== Record extracts ==

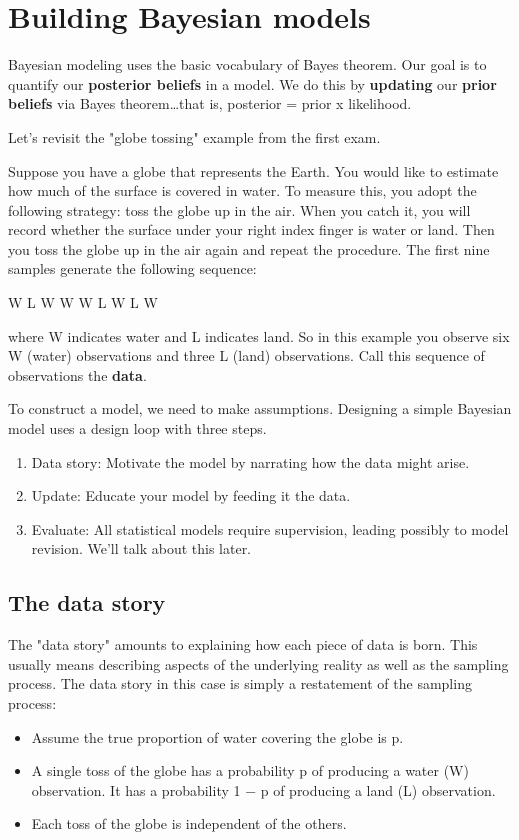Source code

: \documentclass[11pt]{article}
\begin{document}
\section*{Building Bayesian models}
\label{sec-5}
Bayesian modeling uses the basic vocabulary of Bayes theorem.  Our goal is to quantify our \textbf{posterior beliefs} in a model.  We do this by \textbf{updating} our \textbf{prior beliefs} via Bayes theorem\ldots{}that is, posterior = prior x likelihood.

Let's revisit the "globe tossing" example from the first exam.

Suppose you have a globe that represents the Earth.  You would like to estimate how much of the surface is covered in water.  To measure this, you adopt the following strategy: toss the globe up in the air. When you catch it, you will record whether the surface under your right index finger is water or land.  Then you toss the globe up in the air again and repeat the procedure. The first nine samples generate the following sequence:

W L W W W L W L W

where W indicates water and L indicates land. So in this example you observe six W (water) observations and three L (land) observations. Call this sequence of observations the \textbf{data}.

To construct a model, we need to make assumptions.  Designing a simple Bayesian model uses a design loop with three steps.

\begin{enumerate}
\item Data story: Motivate the model by narrating how the data might arise.
\item Update: Educate your model by feeding it the data.
\item Evaluate: All statistical models require supervision, leading possibly to model revision.  We'll talk about this later.
\end{enumerate}

\subsection*{The data story}
\label{sec-5-1}
The "data story" amounts to explaining how each piece of data is born. This usually means describing aspects of the underlying reality as well as the sampling process. The data story in this case is simply a restatement of the sampling process:
\begin{itemize}
\item Assume the true proportion of water covering the globe is p.
\item A single toss of the globe has a probability p of producing a water (W) observation. It has a probability 1 − p of producing a land (L) observation.
\item Each toss of the globe is independent of the others.
\end{itemize}
\end{document}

===

- [Exercise instructions]
What the answer should hold is an exact copy of each line from the one containing "Let's revisit the" to the final line of the listing above.

- [Result of the exercise]
Let's revisit the "globe tossing" example from the first exam.

Suppose you have a globe that represents the Earth.  You would like to estimate how much of the surface is covered in water.  To measure this, you adopt the following strategy: toss the globe up in the air. When you catch it, you will record whether the surface under your right index finger is water or land.  Then you toss the globe up in the air again and repeat the procedure. The first nine samples generate the following sequence:

W L W W W L W L W

where W indicates water and L indicates land. So in this example you observe six W (water) observations and three L (land) observations. Call this sequence of observations the \textbf{data}.

To construct a model, we need to make assumptions.  Designing a simple Bayesian model uses a design loop with three steps.

\begin{enumerate}
\item Data story: Motivate the model by narrating how the data might arise.
\item Update: Educate your model by feeding it the data.
\item Evaluate: All statistical models require supervision, leading possibly to model revision.  We'll talk about this later.
\end{enumerate}

\subsection*{The data story}
\label{sec-5-1}
The "data story" amounts to explaining how each piece of data is born. This usually means describing aspects of the underlying reality as well as the sampling process. The data story in this case is simply a restatement of the sampling process:
\begin{itemize}
\item Assume the true proportion of water covering the globe is p.
\item A single toss of the globe has a probability p of producing a water (W) observation. It has a probability 1 − p of producing a land (L) observation.
\item Each toss of the globe is independent of the others.
\end{itemize}
\end{document}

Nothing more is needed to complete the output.